## Data excerpts
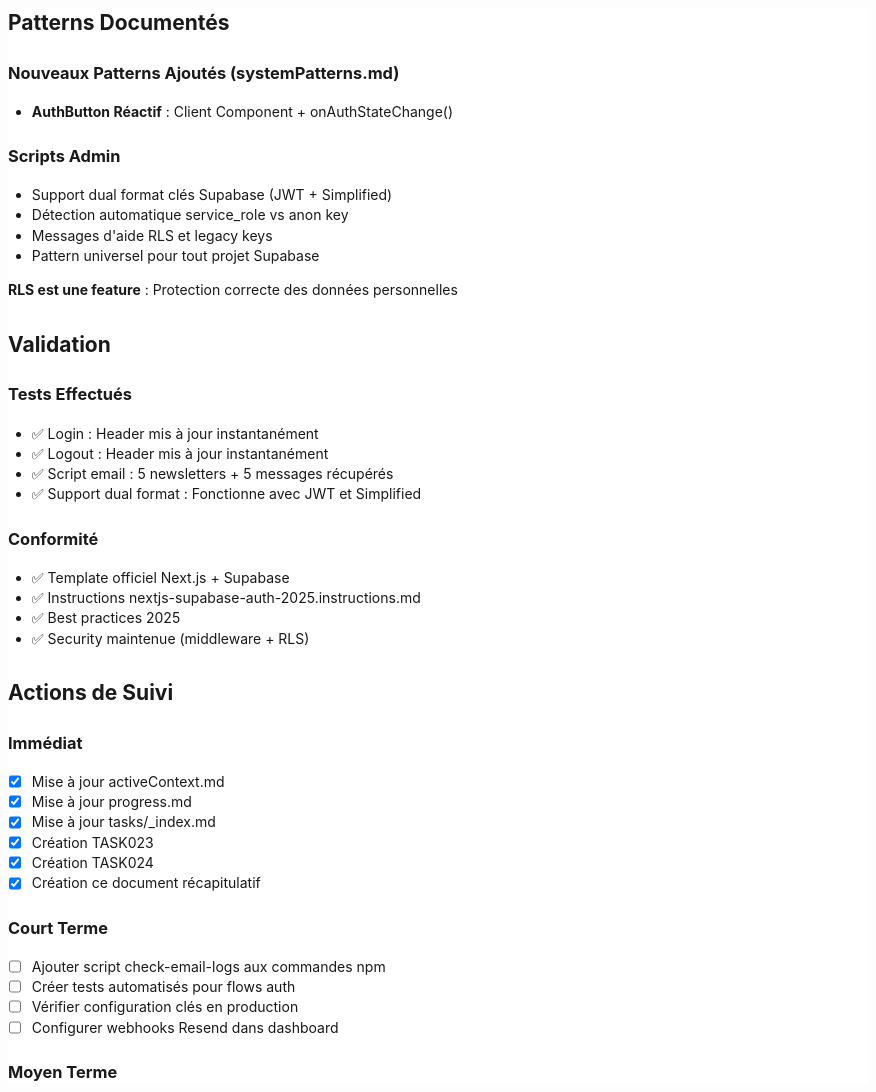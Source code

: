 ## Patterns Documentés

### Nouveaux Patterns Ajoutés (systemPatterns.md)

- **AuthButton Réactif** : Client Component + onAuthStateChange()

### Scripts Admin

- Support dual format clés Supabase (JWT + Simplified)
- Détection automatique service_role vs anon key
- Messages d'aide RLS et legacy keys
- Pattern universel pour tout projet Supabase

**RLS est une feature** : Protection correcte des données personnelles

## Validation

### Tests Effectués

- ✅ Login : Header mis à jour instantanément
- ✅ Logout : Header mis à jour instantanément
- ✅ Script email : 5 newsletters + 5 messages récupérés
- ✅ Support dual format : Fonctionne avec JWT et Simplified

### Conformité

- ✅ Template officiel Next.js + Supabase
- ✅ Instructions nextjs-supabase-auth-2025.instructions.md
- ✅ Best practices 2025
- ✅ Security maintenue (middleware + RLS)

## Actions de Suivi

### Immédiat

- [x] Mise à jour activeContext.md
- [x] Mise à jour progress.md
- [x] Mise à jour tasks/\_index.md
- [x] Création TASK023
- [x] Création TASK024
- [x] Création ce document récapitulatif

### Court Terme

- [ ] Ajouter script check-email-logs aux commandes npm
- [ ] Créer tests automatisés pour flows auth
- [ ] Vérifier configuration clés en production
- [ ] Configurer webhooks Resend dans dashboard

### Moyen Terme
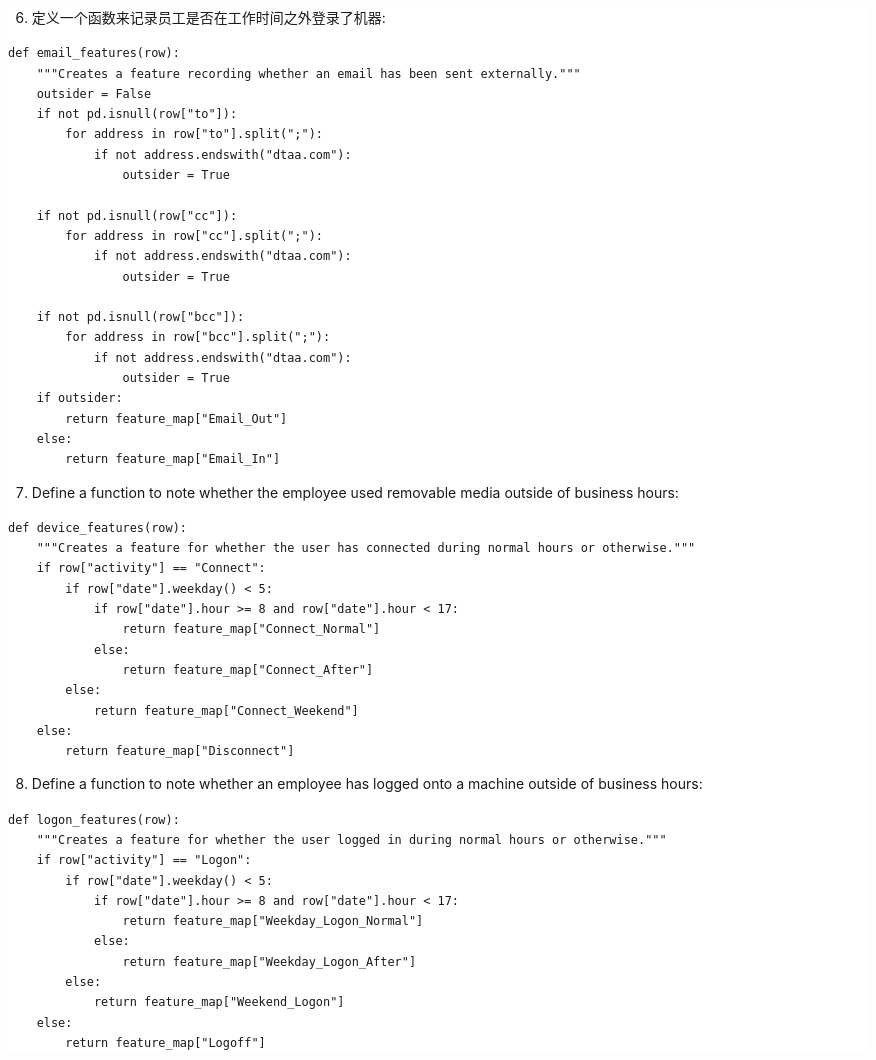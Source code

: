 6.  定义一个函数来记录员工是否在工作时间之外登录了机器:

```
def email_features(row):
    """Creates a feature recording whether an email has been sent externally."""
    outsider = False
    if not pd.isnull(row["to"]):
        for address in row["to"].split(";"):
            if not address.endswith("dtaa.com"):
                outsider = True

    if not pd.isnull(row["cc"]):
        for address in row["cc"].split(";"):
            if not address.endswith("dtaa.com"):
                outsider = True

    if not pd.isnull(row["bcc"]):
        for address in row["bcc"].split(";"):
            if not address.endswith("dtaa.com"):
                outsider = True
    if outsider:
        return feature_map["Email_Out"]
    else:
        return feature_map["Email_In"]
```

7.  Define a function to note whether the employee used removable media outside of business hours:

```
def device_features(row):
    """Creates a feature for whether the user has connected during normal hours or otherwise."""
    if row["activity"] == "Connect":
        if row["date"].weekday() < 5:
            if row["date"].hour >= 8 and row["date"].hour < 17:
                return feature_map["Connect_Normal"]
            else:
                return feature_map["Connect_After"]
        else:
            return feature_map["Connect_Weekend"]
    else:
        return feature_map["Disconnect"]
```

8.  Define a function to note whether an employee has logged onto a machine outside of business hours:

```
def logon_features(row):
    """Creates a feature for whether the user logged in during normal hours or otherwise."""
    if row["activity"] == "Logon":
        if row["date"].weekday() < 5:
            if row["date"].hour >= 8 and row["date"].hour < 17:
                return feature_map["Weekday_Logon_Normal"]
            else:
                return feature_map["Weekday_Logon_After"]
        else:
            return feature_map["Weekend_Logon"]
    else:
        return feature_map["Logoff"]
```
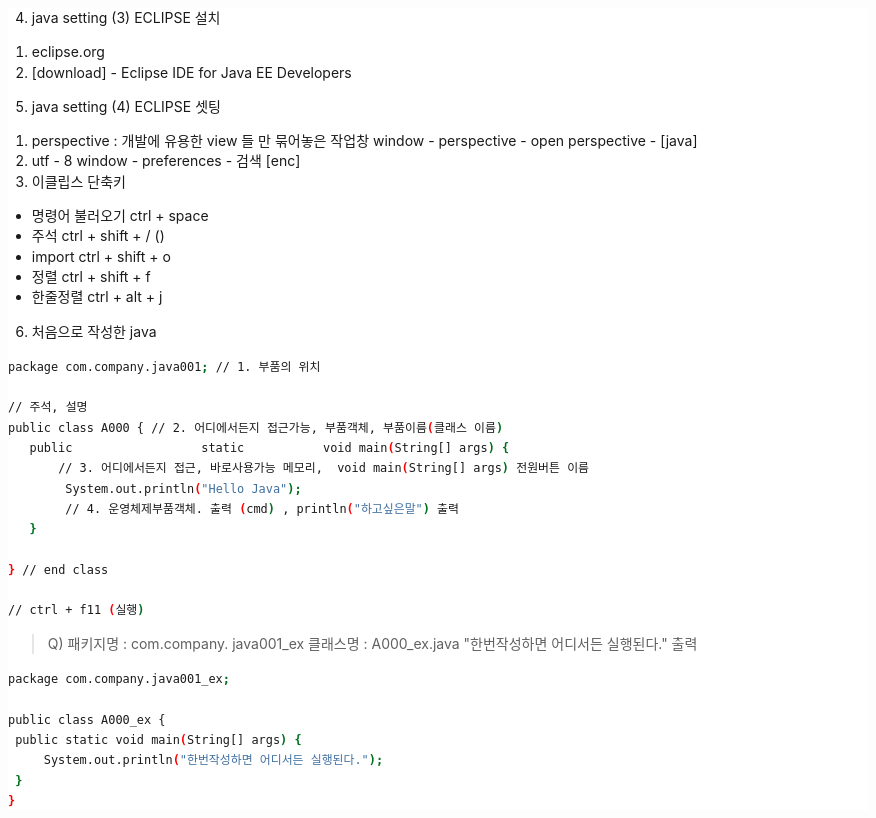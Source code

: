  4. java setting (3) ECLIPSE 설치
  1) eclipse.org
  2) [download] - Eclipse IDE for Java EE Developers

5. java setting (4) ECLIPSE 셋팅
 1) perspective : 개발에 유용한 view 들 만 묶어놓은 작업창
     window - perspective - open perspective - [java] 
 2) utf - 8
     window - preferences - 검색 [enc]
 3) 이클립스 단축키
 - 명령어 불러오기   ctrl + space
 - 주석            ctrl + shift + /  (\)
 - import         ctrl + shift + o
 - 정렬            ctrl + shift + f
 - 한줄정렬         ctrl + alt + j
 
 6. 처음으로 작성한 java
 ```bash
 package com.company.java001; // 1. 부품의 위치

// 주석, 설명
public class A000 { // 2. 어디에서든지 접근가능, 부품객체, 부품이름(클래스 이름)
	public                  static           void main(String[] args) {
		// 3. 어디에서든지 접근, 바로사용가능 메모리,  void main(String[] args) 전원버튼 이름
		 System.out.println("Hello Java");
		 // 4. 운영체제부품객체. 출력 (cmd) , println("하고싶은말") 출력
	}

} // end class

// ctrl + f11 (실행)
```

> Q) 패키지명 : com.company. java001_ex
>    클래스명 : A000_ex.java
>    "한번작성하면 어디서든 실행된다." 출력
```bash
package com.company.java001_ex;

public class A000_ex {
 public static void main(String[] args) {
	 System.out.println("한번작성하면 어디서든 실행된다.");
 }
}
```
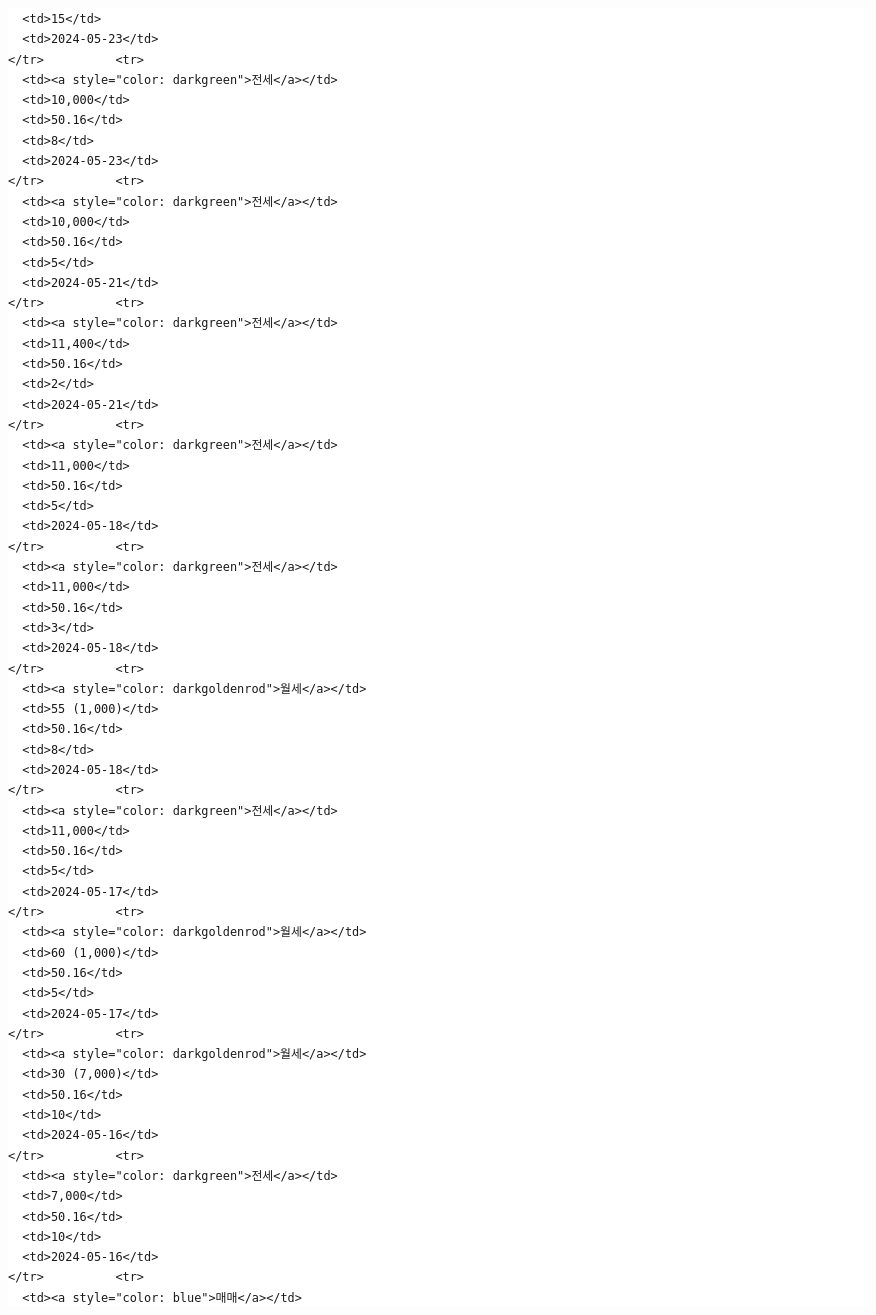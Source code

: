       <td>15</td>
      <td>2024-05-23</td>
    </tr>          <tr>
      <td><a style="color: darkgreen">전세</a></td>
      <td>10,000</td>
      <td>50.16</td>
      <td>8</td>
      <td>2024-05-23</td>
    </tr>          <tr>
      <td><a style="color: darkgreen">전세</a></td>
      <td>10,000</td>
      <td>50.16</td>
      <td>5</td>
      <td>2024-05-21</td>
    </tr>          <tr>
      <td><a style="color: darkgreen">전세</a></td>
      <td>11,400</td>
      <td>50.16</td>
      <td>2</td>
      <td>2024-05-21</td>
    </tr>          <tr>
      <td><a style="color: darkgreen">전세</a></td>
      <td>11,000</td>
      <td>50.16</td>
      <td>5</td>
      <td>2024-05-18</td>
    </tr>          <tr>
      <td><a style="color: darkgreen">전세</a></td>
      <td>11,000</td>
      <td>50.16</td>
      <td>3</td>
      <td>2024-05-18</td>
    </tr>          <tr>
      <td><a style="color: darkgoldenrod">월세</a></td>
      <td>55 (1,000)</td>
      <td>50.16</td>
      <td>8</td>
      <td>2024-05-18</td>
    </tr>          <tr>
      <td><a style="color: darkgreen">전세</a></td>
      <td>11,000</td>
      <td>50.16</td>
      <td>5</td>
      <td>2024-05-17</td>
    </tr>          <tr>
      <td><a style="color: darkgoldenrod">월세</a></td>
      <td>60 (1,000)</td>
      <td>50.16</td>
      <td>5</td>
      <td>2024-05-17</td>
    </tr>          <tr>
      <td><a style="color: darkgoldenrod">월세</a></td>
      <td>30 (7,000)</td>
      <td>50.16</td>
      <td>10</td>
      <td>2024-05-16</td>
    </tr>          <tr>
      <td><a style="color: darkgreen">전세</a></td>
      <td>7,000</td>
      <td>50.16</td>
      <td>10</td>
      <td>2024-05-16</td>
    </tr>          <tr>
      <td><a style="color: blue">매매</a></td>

## What is required
Scan the records for lines that hold "isnull", and reproduce each one you find.

## Answer space
    if not pd.isnull(row["to"]):
    if not pd.isnull(row["cc"]):
    if not pd.isnull(row["bcc"]):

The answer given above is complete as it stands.